AIM OF THE EXERCISE: Your answer should be every line from the records that contains "single".
*** Begin section ***
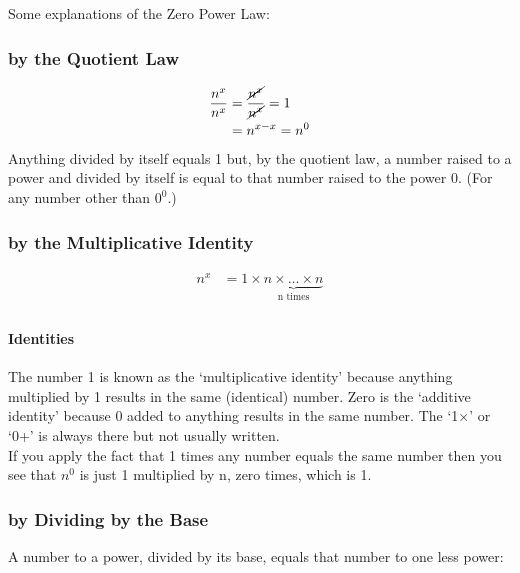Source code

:\documentclass{article}
\begin{document}
\vspace{32pt}
Some explanations of the Zero Power Law:
\\

\subsubsection*{by the Quotient Law}
\begin{align*}
\frac{n^x}{n^x}&=\frac{\cancel{n^x}}{\cancel{n^x}}  =1\\
&=n^{x-x}=n^0
\end{align*}
Anything divided by itself equals 1 but, by the quotient law, a number raised to a power and divided by itself is equal to that number raised to the power 0. (For any number other than $0^0$.)

\newpage

\subsubsection*{by the Multiplicative Identity}
\begin{large}
\begin{align*}
n^x&=1 \times \underbrace{n \times \ldots \times n}_{\text{n times}}\\
\end{align*}
\end{large}

\paragraph{Identities}
The number 1 is known as the ‘multiplicative identity’ because anything multiplied by 1 results in the same (identical) number. Zero is the ‘additive identity’ because 0 added to anything results in the same number. The ‘1×’ or ‘0+’ is always there but not usually written.\\

If you apply the fact that 1 times any number equals the same number then you see that $n^0$ is just 1 multiplied by n, zero times, which is 1.\\

\newpage

\subsubsection*{by Dividing by the Base}
A number to a power, divided by its base, equals that number to one less power:\\
\end{document}
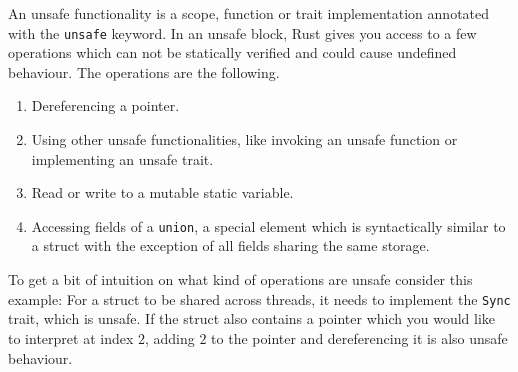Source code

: \documentclass[11pt,
               a4paper,
               bibtotoc,
               idxtotoc,
               headsepline,
               footsepline,
               footexclude,
               BCOR12mm,
               DIV13,
               openany,   %
               ]
               {scrbook}
\begin{document}
An unsafe functionality is a scope, function or trait implementation annotated with the \texttt{unsafe} keyword. In an unsafe block, Rust gives you access to a few operations which can not be statically verified and could cause undefined behaviour. The operations are the following.

\begin{enumerate}
    \item Dereferencing a pointer.
    \item Using other unsafe functionalities, like invoking an unsafe function or implementing an unsafe trait.
    \item Read or write to a mutable static variable.
    \item Accessing fields of a \texttt{union}, a special element which is syntactically similar to a struct with the exception of all fields sharing the same storage.
\end{enumerate}

To get a bit of intuition on what kind of operations are unsafe consider this example: For a struct to be shared across threads, it needs to implement the \texttt{Sync} trait, which is unsafe. If the struct also contains a pointer which you would like to interpret at index $2$, adding $2$ to the pointer and dereferencing it is also unsafe behaviour.







\end{document}
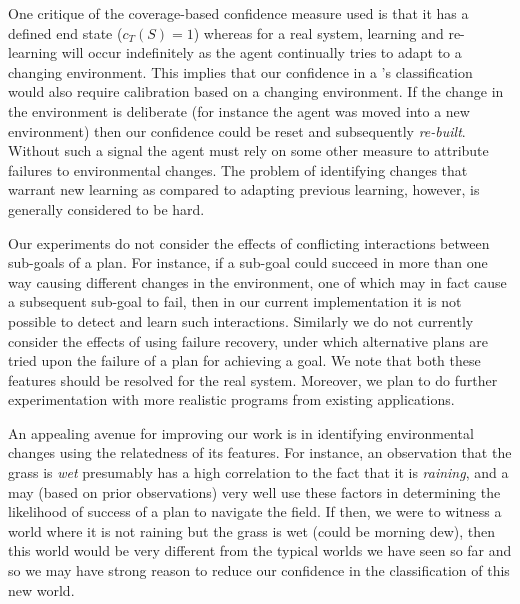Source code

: %

One critique of the coverage-based confidence measure used is that it has a defined end state ($c_T(S)=1$) whereas for a real system, learning and re-learning will occur indefinitely as the agent continually tries to adapt to a changing environment. This implies that our confidence in a \dt's classification would also require calibration based on a changing environment. If the change in the environment is deliberate (for instance the agent was moved into a new environment) then our confidence could be reset and subsequently \textit{re-built}. Without such a signal the agent must rely on some other measure to attribute failures to environmental changes. The problem of identifying changes that warrant new learning as compared to adapting previous learning, however, is generally considered to be hard.

Our experiments do not consider the effects of conflicting interactions between sub-goals of a plan. For instance, if a sub-goal could succeed in more than one way causing different changes in the environment, one of which may in fact cause a subsequent sub-goal to fail, then in our current implementation it is not possible to detect and learn such interactions. Similarly we do not currently consider the effects of using failure recovery, under which alternative plans are tried upon the failure of a plan for achieving a goal. We note that both these features should be resolved for the real system. Moreover, we plan to do further experimentation with more realistic programs from existing applications. 

An appealing avenue for improving our work is in identifying environmental changes using the relatedness of its features. For instance, an observation that the grass is \textit{wet} presumably has a high correlation to the fact that it is \textit{raining}, and a \dt may (based on prior observations) very well use these factors in determining the likelihood of success of a plan to navigate the field. If then, we were to witness a world where it is not raining but the grass is wet (could be morning dew), then this world would be very different from the typical worlds we have seen so far and so we may have strong reason to reduce our confidence in the \dt classification of this new world.



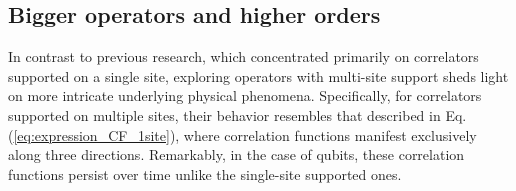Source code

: \documentclass[aps,prx,twocolumn,notitlepage,nofootinbib,nobalancelastpage]{revtex4-2}
\theoremstyle{break}
\newcommand{\1}{\mathbbm{1}}
\theoremstyle{plain}
\theoremstyle{plain}
\theoremstyle{plain}
\begin{document}
\subsection{Bigger operators and higher orders}
\label{subsec:Biggersupports}

In contrast to previous research, which concentrated primarily on correlators supported on a single site, exploring operators with multi-site support sheds light on more intricate underlying physical phenomena. %
Specifically, for correlators supported on multiple sites, their behavior resembles that described in Eq. (\ref{eq:expression_CF_1site}), where correlation functions manifest exclusively along three directions. Remarkably, in the case of qubits, these correlation functions persist over time unlike the single-site supported ones.
\end{document}

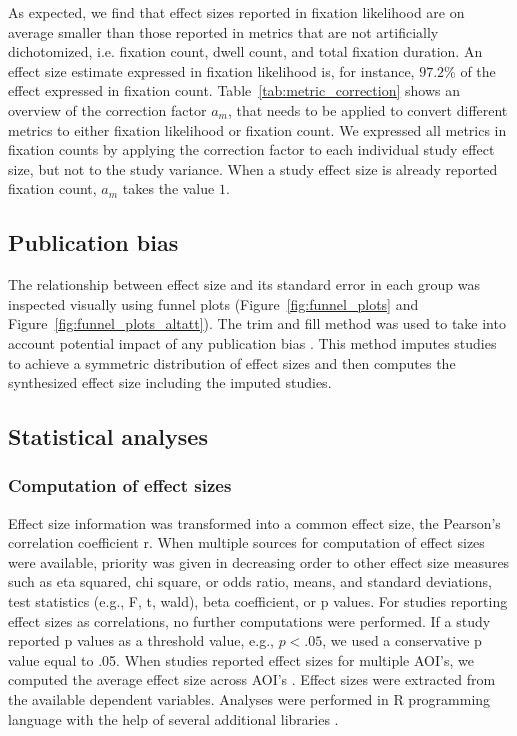 \documentclass[english,natbib,man,floatsintext]{apa6}
\begin{document}
As expected, we find that effect sizes reported in fixation likelihood are on average smaller than those reported in metrics that are not artificially dichotomized, i.e. fixation count, dwell count, and total fixation duration. An effect size estimate expressed in fixation likelihood is, for instance, $97.2\%$ of the effect expressed in fixation count. Table~\ref{tab:metric_correction} shows an overview of the correction factor $a_m$, that needs to be applied to convert different metrics to either fixation likelihood or fixation count. We expressed all metrics in fixation counts by applying the correction factor to each individual study effect size, but not to the study variance. When a study effect size is already reported fixation count, $a_m$ takes the value $1$.  


\subsection{Publication bias}

The relationship between effect size and its standard error in each group was inspected visually using funnel plots (Figure~\ref{fig:funnel_plots} and Figure~\ref{fig:funnel_plots_altatt}). The trim and fill method was used to take into account potential impact of any publication bias \citep{duval2000trim}. This method imputes studies to achieve a symmetric distribution of effect sizes and then computes the synthesized effect size including the imputed studies.


\subsection{Statistical analyses}

\subsubsection{Computation of effect sizes}

Effect size information was transformed into a common effect size, the Pearson’s correlation coefficient r. When multiple sources for computation of effect sizes were available, priority was given in decreasing order to other effect size measures such as eta squared, chi square, or odds ratio, means, and standard deviations, test statistics (e.g., F, t, wald), beta coefficient, or p values. For studies reporting effect sizes as correlations, no further computations were performed. If a study reported p values as a threshold value, e.g., $p < .05$, we used a conservative p value equal to .05. When studies reported effect sizes for multiple AOI's, we computed the average effect size across AOI's \citep[for a similar approach, see][]{chita2016attention}. Effect sizes were extracted from the available dependent variables. Analyses were performed in R programming language with the help of several additional libraries \citep{R2020,del2012a,datatable,ggplot2,metafor}.
\end{document}
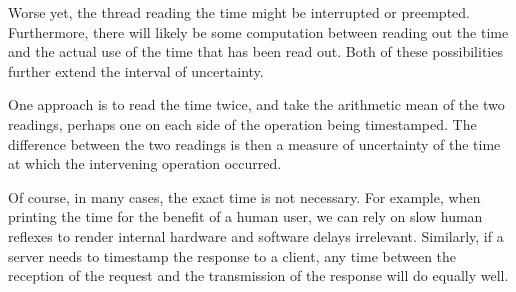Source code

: Worse yet, the thread reading the time might be interrupted or preempted.
Furthermore, there will likely be some computation between reading out
the time and the actual use of the time that has been read out.
Both of these possibilities further extend the interval of uncertainty.

One approach is to read the time twice, and take the arithmetic mean
of the two readings, perhaps one on each side of the operation being
timestamped.
The difference between the two readings is then a measure of uncertainty
of the time at which the intervening operation occurred.

Of course, in many cases, the exact time is not necessary.
For example, when printing the time for the benefit of a human user,
we can rely on slow human reflexes to render internal hardware and
software delays irrelevant.
Similarly, if a server needs to timestamp the response to a client, any
time between the reception of the request and the transmission of the
response will do equally well.






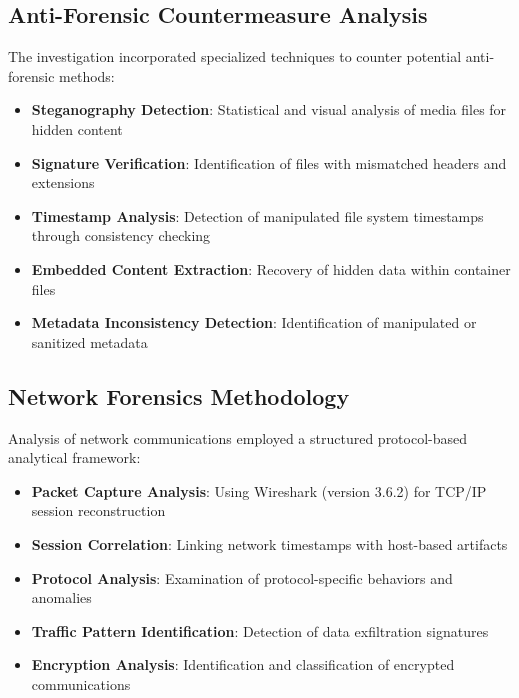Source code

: \subsection{Anti-Forensic Countermeasure Analysis}
The investigation incorporated specialized techniques to counter potential anti-forensic methods:

\begin{itemize}
    \item \textbf{Steganography Detection}: Statistical and visual analysis of media files for hidden content
    
    \item \textbf{Signature Verification}: Identification of files with mismatched headers and extensions
    
    \item \textbf{Timestamp Analysis}: Detection of manipulated file system timestamps through consistency checking
    
    \item \textbf{Embedded Content Extraction}: Recovery of hidden data within container files
    
    \item \textbf{Metadata Inconsistency Detection}: Identification of manipulated or sanitized metadata
\end{itemize}

\subsection{Network Forensics Methodology}
Analysis of network communications employed a structured protocol-based analytical framework:

\begin{itemize}
    \item \textbf{Packet Capture Analysis}: Using Wireshark (version 3.6.2) for TCP/IP session reconstruction
    
    \item \textbf{Session Correlation}: Linking network timestamps with host-based artifacts
    
    \item \textbf{Protocol Analysis}: Examination of protocol-specific behaviors and anomalies
    
    \item \textbf{Traffic Pattern Identification}: Detection of data exfiltration signatures
    
    \item \textbf{Encryption Analysis}: Identification and classification of encrypted communications
\end{itemize}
*** End section ***
RESULT OF THE EXERCISE:
In contrast to previous research, which concentrated primarily on correlators supported on a single site, exploring operators with multi-site support sheds light on more intricate underlying physical phenomena. %
Specifically, for correlators supported on multiple sites, their behavior resembles that described in Eq. (\ref{eq:expression_CF_1site}), where correlation functions manifest exclusively along three directions. Remarkably, in the case of qubits, these correlation functions persist over time unlike the single-site supported ones.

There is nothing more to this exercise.